The Federal Communications Commission soon will release its second report on how digital television should be carried on cable, FCC Chairman Michael Powell told Rep. Ed Markey (D-Mass.) in a letter sent last Friday.

'Among other matters, the Order I plan to present to the Commission will address issues related to the carriage of both analog and digital television broadcast signals during the transition, and the carriage rights of multiple digital programming streams delivered over a single 6 Megahertz channel,' Powell wrote.

Powell was quick to oblige Markey, issuing a rule on August 8 that all new TV sets with screens larger than 36 inches must have digital TV tuners by July 1, 2004.

All new TVs with screens larger than 13 inches, VCRs, and DVDs also will be required to have tuners by July 1, 2007.

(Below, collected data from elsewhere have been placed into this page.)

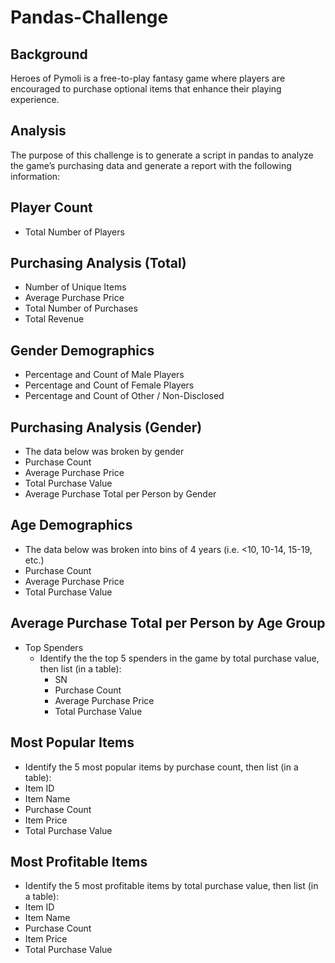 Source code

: # Pandas-Challenge

## Background

Heroes of Pymoli is a free-to-play fantasy game where players are encouraged to purchase optional items that enhance their playing experience. 

## Analysis

The purpose of this challenge is to generate a script in pandas to analyze the game’s purchasing data and generate a report with the following information:

## Player Count
* Total Number of Players

## Purchasing Analysis (Total)
*	Number of Unique Items
*	Average Purchase Price
*	Total Number of Purchases
*	Total Revenue

## Gender Demographics
*	Percentage and Count of Male Players
*	Percentage and Count of Female Players
*	Percentage and Count of Other / Non-Disclosed

## Purchasing Analysis (Gender)
*	The data below was broken by gender 
  * Purchase Count
  *	Average Purchase Price
  *	Total Purchase Value
  *	Average Purchase Total per Person by Gender

## Age Demographics
*	The data below was broken into bins of 4 years (i.e. <10, 10-14, 15-19, etc.) 
  *	Purchase Count
  *	Average Purchase Price
  *	Total Purchase Value

## Average Purchase Total per Person by Age Group
* Top Spenders
  *	Identify the the top 5 spenders in the game by total purchase value, then list (in a table): 
    *	SN
    *	Purchase Count
    *	Average Purchase Price
    *	Total Purchase Value

## Most Popular Items
*	Identify the 5 most popular items by purchase count, then list (in a table): 
  * Item ID
  *	Item Name
  *	Purchase Count
  *	Item Price
  *	Total Purchase Value

## Most Profitable Items
*	Identify the 5 most profitable items by total purchase value, then list (in a table): 
  *	Item ID
  *	Item Name
  *	Purchase Count
  *	Item Price
  *	Total Purchase Value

http://www.tvinsite.com/broadcastingcable/index.asp?layout=story&doc_id=98458&display=breakingNews


----------



## dishrich (Apr 23, 2002)

Uh, why would a DVD need a tuner???:shrug: :shrug: :shrug: :lol: :lol: :lol:


----------



## Geronimo (Mar 23, 2002)

Many DVDs have one. Mine does.


----------



## Nick (Apr 23, 2002)

That still doesn't answer the question. Why *would* a DVD player need a tuner?


----------



## Mark Holtz (Mar 23, 2002)

Again, HUH? Unless it is also a VCR, it has no need for a timer, and can be considered the same as a Playstation 2 or Gamecube.


----------



## Jacob S (Apr 14, 2002)

A tv that has a vcr or dvd player built in is what is meant, right? What tv that is smaller than 13 inches would have a vcr or dvd player built in anyways?


----------



## dlsnyder (Apr 24, 2002)

I think they mean DVD recorders here. The order also applies to TV tuner cards for PCs and any computer monitors that have built-in TV tuners. What I want to know is what will happen to those handheld 2 or 3 inch LCD TVs? Will they just go away since the digital standard at present doesn't support them?


----------



## Geronimo (Mar 23, 2002)

Several have them now. It is imply a convenience for those who use the DVD player to control everything. No one is being forced to use that tuner but it is often there. Admittedly it will increase cost. This might be a good argument AGINST including them.


----------



## Scott Greczkowski (Mar 21, 2002)

DVD Recorders however is another story.


----------



## catman (Jun 27, 2002)

Good point . What about those out in the woods ? So that means no sports ? ah aou some ones going to get it .


----------



## Jacob S (Apr 14, 2002)

Will these have the analog tuners as well or just digital tuners? How are we going to make things compatible with each other so that one thing will play on another standard of technology? Are we going to have convertor boxes to solve the solution of this?

Also can they make vcr tapes be able to record such high quality as HDTV and DTV ?


----------